Third, a good summary narrative should be more than just a list of points, it should say something, make an argument, state something about the work done. Otherwise the risk based opinion is not really being supported.

Fourth, I would say that whatever you do will be deemed ‘wrong’, ‘uncontextual’  and ‘internal audit don’t understand’ on occasions. Sometimes this will be by design – in the manner of consultants who purposefully are there to challenge the status quo (as internal audit is on occasion). Sometimes this will be because a narrative is uncomfortable and this will take open, joint and reflexive audit closeout procedures to ensure that these are fully explored. Sometimes the narrative will simply be difficult to get right because of the complexity or nature of the audit material or scope of work that has been audited.

My overall view is that narratives in audit reports are hard to sustain because organisations are not used to them. They are used to boxes, colours and statements of fact, rather than risk-based opinions. This goes back to internal audit’s origins in financial statements audits, where a body of rules provided the ‘right’ and the ‘wrong’ and thus opinions were, simply, more factual.
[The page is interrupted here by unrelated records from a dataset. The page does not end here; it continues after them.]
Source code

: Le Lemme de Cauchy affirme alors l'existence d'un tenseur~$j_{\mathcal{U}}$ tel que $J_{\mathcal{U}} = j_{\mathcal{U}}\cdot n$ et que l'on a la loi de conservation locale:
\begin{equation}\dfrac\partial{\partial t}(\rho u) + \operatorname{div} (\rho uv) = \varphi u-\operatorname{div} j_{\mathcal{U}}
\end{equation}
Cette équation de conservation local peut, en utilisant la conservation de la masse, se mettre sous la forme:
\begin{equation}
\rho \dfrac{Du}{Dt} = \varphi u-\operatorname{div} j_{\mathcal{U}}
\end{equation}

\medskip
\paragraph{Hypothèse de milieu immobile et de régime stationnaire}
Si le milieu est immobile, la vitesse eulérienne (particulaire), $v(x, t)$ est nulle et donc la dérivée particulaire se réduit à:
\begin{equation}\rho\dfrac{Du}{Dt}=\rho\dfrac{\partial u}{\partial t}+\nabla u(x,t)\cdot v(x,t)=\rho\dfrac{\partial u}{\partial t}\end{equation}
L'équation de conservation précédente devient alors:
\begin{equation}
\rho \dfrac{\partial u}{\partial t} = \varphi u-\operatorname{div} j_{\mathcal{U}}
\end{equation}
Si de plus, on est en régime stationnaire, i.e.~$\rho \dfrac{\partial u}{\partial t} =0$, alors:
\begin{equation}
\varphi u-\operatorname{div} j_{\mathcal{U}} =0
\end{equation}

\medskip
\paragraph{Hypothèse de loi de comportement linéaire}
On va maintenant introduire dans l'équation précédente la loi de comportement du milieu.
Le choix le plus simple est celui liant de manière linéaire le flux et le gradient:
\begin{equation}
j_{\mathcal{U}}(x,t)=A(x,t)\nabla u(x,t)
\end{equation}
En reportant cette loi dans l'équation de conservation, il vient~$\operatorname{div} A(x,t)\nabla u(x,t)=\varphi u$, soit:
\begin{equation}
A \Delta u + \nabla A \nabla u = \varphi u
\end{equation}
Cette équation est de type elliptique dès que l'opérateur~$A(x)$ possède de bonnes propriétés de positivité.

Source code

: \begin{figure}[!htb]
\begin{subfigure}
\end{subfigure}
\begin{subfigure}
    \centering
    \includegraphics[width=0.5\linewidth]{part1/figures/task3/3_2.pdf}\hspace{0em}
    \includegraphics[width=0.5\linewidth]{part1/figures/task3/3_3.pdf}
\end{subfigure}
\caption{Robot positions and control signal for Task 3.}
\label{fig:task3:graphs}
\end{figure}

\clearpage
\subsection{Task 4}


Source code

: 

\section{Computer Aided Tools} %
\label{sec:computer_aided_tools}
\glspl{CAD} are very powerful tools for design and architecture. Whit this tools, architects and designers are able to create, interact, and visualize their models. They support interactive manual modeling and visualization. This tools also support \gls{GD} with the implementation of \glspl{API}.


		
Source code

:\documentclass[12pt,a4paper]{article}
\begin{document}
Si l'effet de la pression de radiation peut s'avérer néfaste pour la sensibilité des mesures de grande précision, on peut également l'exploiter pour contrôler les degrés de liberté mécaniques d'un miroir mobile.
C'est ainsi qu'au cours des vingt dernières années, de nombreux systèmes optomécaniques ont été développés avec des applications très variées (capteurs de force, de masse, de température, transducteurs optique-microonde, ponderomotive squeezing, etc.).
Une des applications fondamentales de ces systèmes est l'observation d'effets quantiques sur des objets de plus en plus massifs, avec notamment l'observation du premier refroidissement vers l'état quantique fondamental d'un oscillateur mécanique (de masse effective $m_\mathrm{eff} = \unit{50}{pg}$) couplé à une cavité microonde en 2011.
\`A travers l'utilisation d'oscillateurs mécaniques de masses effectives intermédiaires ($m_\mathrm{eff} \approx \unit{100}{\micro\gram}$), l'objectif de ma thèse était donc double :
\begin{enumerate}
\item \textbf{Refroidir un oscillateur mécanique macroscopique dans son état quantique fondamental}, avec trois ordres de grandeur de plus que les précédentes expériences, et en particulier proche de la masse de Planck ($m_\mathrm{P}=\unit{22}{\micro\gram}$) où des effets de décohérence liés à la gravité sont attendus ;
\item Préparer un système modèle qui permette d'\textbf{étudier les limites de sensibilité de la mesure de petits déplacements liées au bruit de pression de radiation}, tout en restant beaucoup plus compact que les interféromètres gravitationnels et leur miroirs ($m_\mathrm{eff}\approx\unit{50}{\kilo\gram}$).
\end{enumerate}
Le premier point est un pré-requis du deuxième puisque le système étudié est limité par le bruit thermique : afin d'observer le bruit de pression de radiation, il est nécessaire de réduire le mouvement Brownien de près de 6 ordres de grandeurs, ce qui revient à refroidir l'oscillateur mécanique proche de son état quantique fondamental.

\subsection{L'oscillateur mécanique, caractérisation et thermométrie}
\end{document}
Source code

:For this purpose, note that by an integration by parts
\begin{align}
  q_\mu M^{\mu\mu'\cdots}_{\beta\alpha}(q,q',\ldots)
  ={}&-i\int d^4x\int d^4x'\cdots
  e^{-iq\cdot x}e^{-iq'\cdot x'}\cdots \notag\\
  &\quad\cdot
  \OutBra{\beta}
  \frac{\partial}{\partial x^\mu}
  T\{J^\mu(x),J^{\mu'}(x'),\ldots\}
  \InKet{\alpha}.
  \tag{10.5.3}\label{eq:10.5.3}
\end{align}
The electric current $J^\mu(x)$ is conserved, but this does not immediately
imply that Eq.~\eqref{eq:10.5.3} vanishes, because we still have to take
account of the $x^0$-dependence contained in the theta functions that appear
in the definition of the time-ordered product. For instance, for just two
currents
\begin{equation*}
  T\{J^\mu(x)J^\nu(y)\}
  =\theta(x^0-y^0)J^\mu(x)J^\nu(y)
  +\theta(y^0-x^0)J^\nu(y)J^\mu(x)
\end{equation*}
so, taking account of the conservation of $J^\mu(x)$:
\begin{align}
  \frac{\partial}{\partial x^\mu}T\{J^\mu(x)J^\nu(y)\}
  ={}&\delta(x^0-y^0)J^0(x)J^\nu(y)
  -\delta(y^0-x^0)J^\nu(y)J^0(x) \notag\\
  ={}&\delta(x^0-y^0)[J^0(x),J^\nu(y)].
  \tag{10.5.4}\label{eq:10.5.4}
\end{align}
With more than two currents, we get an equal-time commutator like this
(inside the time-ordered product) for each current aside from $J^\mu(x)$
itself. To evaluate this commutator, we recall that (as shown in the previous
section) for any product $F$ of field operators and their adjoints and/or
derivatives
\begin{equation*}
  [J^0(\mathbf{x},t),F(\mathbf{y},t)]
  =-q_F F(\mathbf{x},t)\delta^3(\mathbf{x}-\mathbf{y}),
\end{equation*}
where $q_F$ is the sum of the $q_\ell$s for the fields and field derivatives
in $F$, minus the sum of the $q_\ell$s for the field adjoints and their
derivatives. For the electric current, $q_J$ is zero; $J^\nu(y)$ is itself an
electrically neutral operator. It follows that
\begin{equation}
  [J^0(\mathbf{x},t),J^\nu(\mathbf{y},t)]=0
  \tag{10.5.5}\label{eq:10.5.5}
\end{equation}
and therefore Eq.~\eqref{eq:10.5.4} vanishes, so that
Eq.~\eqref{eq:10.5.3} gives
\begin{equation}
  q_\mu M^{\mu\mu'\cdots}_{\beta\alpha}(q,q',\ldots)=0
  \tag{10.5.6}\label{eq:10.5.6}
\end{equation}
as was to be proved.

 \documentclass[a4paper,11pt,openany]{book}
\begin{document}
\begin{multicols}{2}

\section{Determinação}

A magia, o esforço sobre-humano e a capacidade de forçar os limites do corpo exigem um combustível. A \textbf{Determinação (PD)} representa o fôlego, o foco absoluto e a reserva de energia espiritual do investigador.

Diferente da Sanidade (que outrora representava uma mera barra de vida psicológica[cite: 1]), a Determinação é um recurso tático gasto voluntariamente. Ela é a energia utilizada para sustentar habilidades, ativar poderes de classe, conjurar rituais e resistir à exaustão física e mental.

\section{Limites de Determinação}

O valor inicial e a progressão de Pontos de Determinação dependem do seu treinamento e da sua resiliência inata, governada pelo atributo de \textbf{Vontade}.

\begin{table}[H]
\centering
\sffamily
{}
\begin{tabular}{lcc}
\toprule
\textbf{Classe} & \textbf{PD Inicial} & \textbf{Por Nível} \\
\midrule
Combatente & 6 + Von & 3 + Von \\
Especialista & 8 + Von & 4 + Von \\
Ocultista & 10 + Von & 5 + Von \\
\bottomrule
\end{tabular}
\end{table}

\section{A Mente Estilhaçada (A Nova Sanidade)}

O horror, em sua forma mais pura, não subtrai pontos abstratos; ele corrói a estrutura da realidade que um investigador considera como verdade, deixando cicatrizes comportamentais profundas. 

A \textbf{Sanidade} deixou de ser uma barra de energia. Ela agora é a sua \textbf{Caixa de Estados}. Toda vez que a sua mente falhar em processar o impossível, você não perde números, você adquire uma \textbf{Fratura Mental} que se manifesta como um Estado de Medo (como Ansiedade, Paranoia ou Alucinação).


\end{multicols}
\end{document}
Yet do I think internal audit should make an effort to sustain and persevere with risk based opinions? Yes. I believe in the transformative power of internal audit’s unique position of objective independence and yet contextual understanding of its clients (if it is an in-house service). I think this makes internal audit a very different proposition and its work potentially powerful. So if you can stay the course with your clients, and work through the issues of how to deliver audit reports with a risk based opinion, I think it is worth the effort. How should one do this? With an open mind; a real commitment to support and work with clients; an openness to sustaining a no win, no loss, approach to the narrative; a genuine no fear or favour approach to audit; the complete removal of any agenda by internal audit (I personally believe this is the key to winning trust); and finally a strong sense of working across management layers (understanding all elements of the management team’s views – these vary markedly within organisations and ‘management’ should not be taken as homogenous).

So the final point I wanted to make is, the task of writing a bridging narrative between the audit findings and a report opinion is tough enough in an assignment level report. It is much more so in the annual report. For there, as CAE, I need to take a step back, to oversee the whole picture and to counter balance positive and negative data to aggregate this into an opinion.